== Data to examine ==
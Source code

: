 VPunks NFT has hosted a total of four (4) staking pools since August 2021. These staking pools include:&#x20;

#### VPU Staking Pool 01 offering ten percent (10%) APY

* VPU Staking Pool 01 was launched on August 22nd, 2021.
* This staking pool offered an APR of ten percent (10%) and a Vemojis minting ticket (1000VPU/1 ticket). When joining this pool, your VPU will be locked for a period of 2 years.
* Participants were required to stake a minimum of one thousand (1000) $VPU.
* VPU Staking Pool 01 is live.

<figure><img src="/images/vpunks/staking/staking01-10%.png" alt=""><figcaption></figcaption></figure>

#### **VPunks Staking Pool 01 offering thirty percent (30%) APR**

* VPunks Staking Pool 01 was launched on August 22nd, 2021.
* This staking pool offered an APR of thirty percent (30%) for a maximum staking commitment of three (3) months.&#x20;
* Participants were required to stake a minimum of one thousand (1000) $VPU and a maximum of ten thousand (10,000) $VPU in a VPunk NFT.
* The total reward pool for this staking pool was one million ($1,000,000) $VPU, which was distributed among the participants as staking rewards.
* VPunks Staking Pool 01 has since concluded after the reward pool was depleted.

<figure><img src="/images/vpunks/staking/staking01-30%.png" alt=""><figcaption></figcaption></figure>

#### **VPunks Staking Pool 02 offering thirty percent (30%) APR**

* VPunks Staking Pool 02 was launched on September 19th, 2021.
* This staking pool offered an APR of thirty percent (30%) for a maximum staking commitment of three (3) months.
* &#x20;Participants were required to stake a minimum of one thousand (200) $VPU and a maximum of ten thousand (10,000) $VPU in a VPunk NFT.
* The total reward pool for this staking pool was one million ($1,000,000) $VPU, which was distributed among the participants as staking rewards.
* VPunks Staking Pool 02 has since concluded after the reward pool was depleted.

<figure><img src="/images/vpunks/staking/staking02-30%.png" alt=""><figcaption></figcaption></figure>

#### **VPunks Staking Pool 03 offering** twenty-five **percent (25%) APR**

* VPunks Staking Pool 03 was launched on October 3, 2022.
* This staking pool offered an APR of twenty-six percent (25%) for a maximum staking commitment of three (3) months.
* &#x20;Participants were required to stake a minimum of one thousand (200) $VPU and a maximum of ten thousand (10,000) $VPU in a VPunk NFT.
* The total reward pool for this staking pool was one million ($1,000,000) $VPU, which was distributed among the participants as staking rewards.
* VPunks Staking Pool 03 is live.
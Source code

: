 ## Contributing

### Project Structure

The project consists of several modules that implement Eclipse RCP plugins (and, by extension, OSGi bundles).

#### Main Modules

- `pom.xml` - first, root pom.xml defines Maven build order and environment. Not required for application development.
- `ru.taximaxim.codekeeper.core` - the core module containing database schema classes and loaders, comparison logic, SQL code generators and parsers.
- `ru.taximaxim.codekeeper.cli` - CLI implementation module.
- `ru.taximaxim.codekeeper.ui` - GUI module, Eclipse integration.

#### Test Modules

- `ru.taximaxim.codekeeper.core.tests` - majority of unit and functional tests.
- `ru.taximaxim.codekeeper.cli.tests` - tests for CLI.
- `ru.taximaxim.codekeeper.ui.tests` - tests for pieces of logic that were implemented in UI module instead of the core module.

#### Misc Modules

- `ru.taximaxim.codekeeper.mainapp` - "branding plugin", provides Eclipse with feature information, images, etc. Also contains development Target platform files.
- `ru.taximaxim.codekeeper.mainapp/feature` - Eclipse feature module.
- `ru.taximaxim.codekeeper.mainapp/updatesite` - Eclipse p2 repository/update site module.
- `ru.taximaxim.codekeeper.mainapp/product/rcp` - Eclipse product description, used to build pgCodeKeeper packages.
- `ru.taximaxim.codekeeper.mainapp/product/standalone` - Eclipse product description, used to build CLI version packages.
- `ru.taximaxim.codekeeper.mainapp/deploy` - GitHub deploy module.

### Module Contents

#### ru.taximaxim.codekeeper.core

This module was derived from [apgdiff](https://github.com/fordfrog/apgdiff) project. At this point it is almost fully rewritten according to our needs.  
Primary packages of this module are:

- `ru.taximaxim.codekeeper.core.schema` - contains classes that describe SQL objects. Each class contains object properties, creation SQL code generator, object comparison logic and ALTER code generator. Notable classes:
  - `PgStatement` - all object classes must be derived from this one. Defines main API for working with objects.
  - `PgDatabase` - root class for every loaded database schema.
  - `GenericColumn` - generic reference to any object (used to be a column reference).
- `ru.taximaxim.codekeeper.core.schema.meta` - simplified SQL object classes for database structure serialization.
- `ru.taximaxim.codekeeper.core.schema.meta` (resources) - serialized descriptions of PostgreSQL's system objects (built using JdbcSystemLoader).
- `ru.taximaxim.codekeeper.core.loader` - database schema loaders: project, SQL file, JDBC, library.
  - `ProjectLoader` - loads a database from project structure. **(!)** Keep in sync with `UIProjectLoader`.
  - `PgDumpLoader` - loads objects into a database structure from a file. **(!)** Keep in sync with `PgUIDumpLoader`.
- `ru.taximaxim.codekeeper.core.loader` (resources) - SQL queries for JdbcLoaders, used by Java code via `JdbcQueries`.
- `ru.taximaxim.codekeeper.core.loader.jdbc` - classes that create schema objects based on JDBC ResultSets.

== What is required ==
Copy the lines that hold the word "root". Take them from the records above.

== Task response ==
- `pom.xml` - first, root pom.xml defines Maven build order and environment. Not required for application development.
  - `PgDatabase` - root class for every loaded database schema.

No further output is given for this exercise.